Esperança – Mais que a atitude de confiança razoável ante a incerteza do futuro, a nossa Esperança tem um nome, é a salvação que Deus nos promete e nos oferece em Jesus Cristo, Seu filho. A Sua ressurreição de entre os mortos faz da morte uma passagem para o além e não um destino final. A Esperança relaciona-nos connosco mesmos, respondendo à nossa inquietude interior.

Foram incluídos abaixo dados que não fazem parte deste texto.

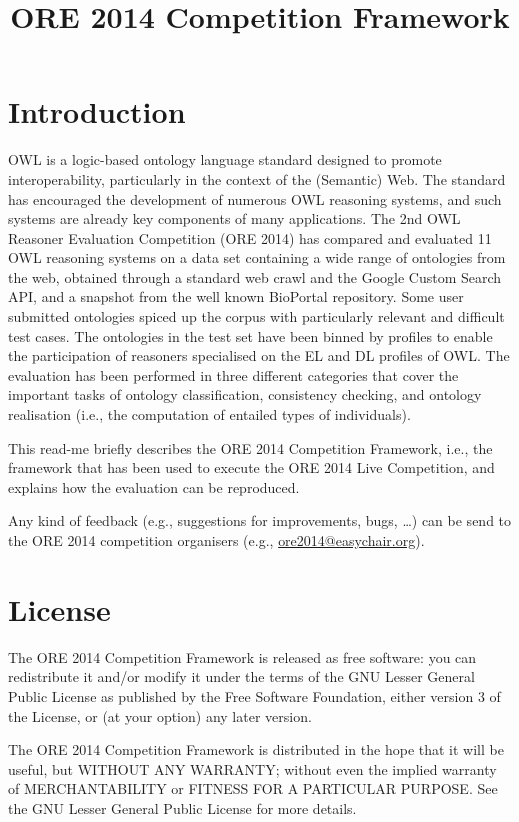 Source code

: \documentclass{article}
\title{ORE 2014 Competition Framework}
\begin{document}
\maketitle



\section{Introduction}


OWL is a logic-based ontology language standard designed to promote interoperability, particularly in the context of the (Semantic) Web. The standard has encouraged the development of numerous OWL reasoning systems, and such systems are already key components of many applications. The 2nd OWL Reasoner Evaluation Competition (ORE 2014) has compared and evaluated 11 OWL reasoning systems on a data set containing a wide range of ontologies from the web, obtained through a standard web crawl and the Google Custom Search API, and a snapshot from the well known BioPortal repository. Some user submitted ontologies spiced up the corpus with particularly relevant and difficult test cases. The ontologies in the test set have been binned by profiles to enable the participation of reasoners specialised on the EL and DL profiles of OWL. The evaluation has been performed in three different categories that cover the important tasks of ontology classification, consistency checking, and ontology realisation (i.e., the computation of entailed types of individuals).


This read-me briefly describes the ORE 2014 Competition Framework, i.e., the framework that has been used to execute the ORE 2014 Live Competition, and explains how the evaluation can be reproduced.


Any kind of feedback (e.g., suggestions for improvements, bugs, \ldots) can be send to the ORE 2014 competition organisers (e.g., \url{ore2014@easychair.org}).


\section{License}

The ORE 2014 Competition Framework is released as free software: you can redistribute it and/or modify
it under the terms of the GNU Lesser General Public License as published by
the Free Software Foundation, either version 3 of the License, or
(at your option) any later version.
   
The ORE 2014 Competition Framework is distributed in the hope that it will be useful,
but WITHOUT ANY WARRANTY; without even the implied warranty of
MERCHANTABILITY or FITNESS FOR A PARTICULAR PURPOSE.  See the
GNU Lesser General Public License for more details.
   
\end{document}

Caridade – É a virtude que regula a nossa ação e a forma como nos situamos na vida em relação à criação e aos outros homens. A Caridade regula o quanto eu faço parte da vida dos outros e os outros fazem parte da minha vida. A Caridade coloca-nos em relação com os outros: valho na medida em que sirvo; quem não vive para servir não serve para viver.
As virtudes na Trindade, a Trindade nas virtudes
A Fé em Deus Pai abre-nos à Esperança que encontramos no Filho pela sua ressurreição e motiva um presente de Caridade, fazendo-nos ver a Cristo em cada irmão. E quem vê o Filho vê o Pai, como Jesus disse a Filipe. A Esperança é a filha unigénita da mãe Fé, como Cristo é Filho de Deus Pai e, tal como o Espírito Santo procede do Pai e do Filho, assim a Caridade procede da Fé e da Esperança.

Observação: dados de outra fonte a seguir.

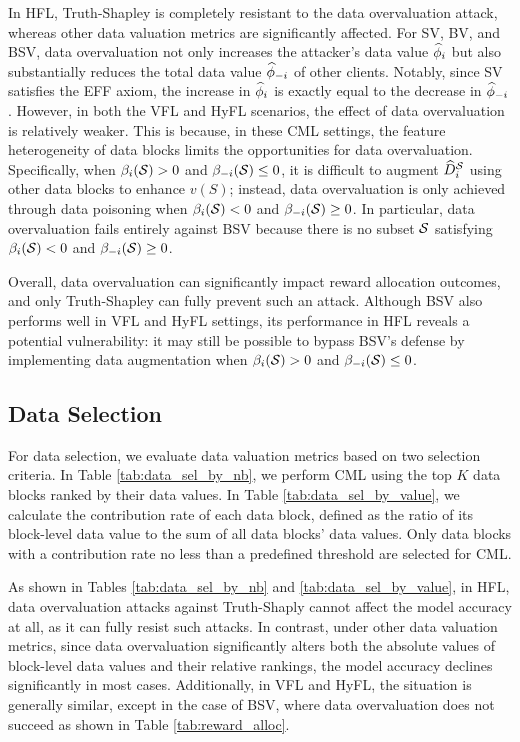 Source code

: In HFL, Truth-Shapley is completely resistant to the data overvaluation attack, whereas other data valuation metrics are significantly affected. 
For SV, BV, and BSV, data overvaluation not only increases the attacker's data value $\widehat{\phi}_i$ but also substantially reduces the total data value $\widehat{\phi}_{-i}$ of other clients. 
Notably, since SV satisfies the EFF axiom, the increase in $\widehat{\phi}_i$ is exactly equal to the decrease in $\widehat{\phi}_{-i}$.
However, in both the VFL and HyFL scenarios, the effect of data overvaluation is relatively weaker. 
This is because, in these CML settings, the feature heterogeneity of data blocks limits the opportunities for data overvaluation. 
Specifically, when $\beta_i(\mathcal{S}) > 0$ and $\beta_{-i}(\mathcal{S}) \leq 0$, it is difficult to augment $\widehat{D}^{\mathcal{S}}_{i}$ using other data blocks to enhance $v(S)$; 
instead, data overvaluation is only achieved through data poisoning when $\beta_i(\mathcal{S}) < 0$ and $\beta_{-i}(\mathcal{S}) \geq 0$. 
In particular, data overvaluation fails entirely against BSV because there is no subset $\mathcal{S}$ satisfying $\beta_i(\mathcal{S}) < 0$ and $\beta_{-i}(\mathcal{S}) \geq 0$.

Overall, data overvaluation can significantly impact reward allocation outcomes, and only Truth-Shapley can fully prevent such an attack. 
Although BSV also performs well in VFL and HyFL settings, its performance in HFL reveals a potential vulnerability: it may still be possible to bypass BSV’s defense by implementing data augmentation when $\beta_i(\mathcal{S}) > 0$ and $\beta_{-i}(\mathcal{S}) \leq 0$.


\subsection{Data Selection}
For data selection, we evaluate data valuation metrics based on two selection criteria. 
In Table \ref{tab:data_sel_by_nb}, we perform CML using the top $K$ data blocks ranked by their data values. 
In Table \ref{tab:data_sel_by_value}, we calculate the contribution rate of each data block, defined as the ratio of its block-level data value to the sum of all data blocks' data values. 
Only data blocks with a contribution rate no less than a predefined threshold are selected for CML.

As shown in Tables \ref{tab:data_sel_by_nb} and \ref{tab:data_sel_by_value}, in HFL, data overvaluation attacks against Truth-Shaply cannot affect the model accuracy at all, as it can fully resist such attacks. 
In contrast, under other data valuation metrics, since data overvaluation significantly alters both the absolute values of block-level data values and their relative rankings, the model accuracy declines significantly in most cases.
Additionally, in VFL and HyFL, the situation is generally similar, except in the case of BSV, where data overvaluation does not succeed as shown in Table \ref{tab:reward_alloc}.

Deus Pai é a nossa Fé, criador do Céu e da Terra, é o nosso passado, a nossa memória histórica, é o nosso Pai, é Ele quem explica o nosso ser. Deus Filho, historicamente Jesus de Nazaré, é a nossa Esperança, nele temos um irmão mais velho que viveu, morreu e ressuscitou, abrindo-nos as portas do Céu e uma saída airosa desta vida. O Espírito Santo que procede do Pai e do Filho, é a Caridade que procede da Fé e da Esperança.
Se a Fé e a Esperança são pensamento e sentimento, a Caridade é ação; é a forma como ocupamos o nosso lugar no mundo durante o tempo que Deus nos deu de vida. Para o exercício desta virtude, precisamos da pessoa de Deus que veio para ficar, o Espírito Santo que habita em nós em forma de sete dons ou talentos, e que nos inspira, guia e alenta no aqui e agora das nossas vidas e no caminho de regresso ao Pai.
As virtudes e o tempo
Ó tempo volta para trás /Traz-me tudo o que eu perdi /Tem pena e dá-me a vida/A vida que eu já vivi.
Manuel Paião 1984
Quando já vivemos alguns anos, o passado começa a ser maior que o futuro; as memórias deste passado afloram à mente mais que os projetos do futuro. Posso entender o autor da canção acima citada no sentido de que a lembrança das alegrias e prazeres do passado causa tristeza no presente; a saudade como lembrança de prazeres do passado não é um sentimento alegre, mas triste.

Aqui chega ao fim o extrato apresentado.